Assessing disinfection byproduct risks for algal impacted surface waters and the effects of peracetic acid pre-oxidation†
This study assessed the disinfection byproduct (DBP) risks of algal impacted surface waters and the effects of peracetic acid (PAA) pre-oxidation on DBP risks. Authentic samples from three eutrophic lakes were collected over a 13-week period during the algal bloom season. The formation of 11 DBPs (four trihalomethanes, four haloacetonitriles, two haloketones, and trichloronitromethane) in these samples was assessed under uniform formation conditions (UFC) approximating drinking water disinfection. Trihalomethanes formed in the greatest abundance (90–370 μg L−1), followed by haloacetonitriles (6.5–87 μg L−1), haloketones (0.4–11.4 μg L−1), and trichloronitromethane (0.3–9.7 μg L−1). Total chlorophyll, a common indicator of algal activity, was not found to correlate with DBP yields. On the other hand, the yields of trichloronitromethane and haloacetonitriles correlated with nitrite/nitrate concentrations and DON concentrations in the samples, respectively.
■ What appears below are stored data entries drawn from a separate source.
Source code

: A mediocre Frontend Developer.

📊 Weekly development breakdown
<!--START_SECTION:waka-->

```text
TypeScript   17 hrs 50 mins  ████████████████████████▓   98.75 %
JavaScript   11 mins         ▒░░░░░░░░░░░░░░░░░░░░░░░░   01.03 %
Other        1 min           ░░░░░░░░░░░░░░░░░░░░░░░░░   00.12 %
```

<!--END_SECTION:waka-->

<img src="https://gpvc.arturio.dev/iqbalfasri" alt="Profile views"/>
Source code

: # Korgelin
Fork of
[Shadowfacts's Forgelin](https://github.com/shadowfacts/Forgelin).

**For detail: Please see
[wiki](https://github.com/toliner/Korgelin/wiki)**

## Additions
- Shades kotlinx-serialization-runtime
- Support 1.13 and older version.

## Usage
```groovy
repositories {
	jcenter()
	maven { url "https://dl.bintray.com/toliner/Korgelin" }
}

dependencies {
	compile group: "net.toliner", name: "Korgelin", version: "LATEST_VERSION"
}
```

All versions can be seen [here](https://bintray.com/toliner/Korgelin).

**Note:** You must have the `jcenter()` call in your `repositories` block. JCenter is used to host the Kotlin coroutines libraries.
PAA pre-oxidation reduced the formation of trihalomethanes in the subsequent UFC tests in 80% of the samples, but promoted the formation of haloacetonitriles and trichloronitromethane in 70% and 50% of the samples, respectively. Analyses of DOC, DON, SUVA, and fluorescence excitation–emission matrices suggest that PAA pre-oxidation can alter the DBP precursors of a sample through the release of high haloacetonitrile/trichloronitromethane-yielding organic matter from algal cells and the oxidative transformation of existing and newly released dissolved organic matter. The results of this study, obtained from authentic surface water samples, suggest that mixed organic matter dynamics is an important consideration for the DBP risks of algal-impacted waters.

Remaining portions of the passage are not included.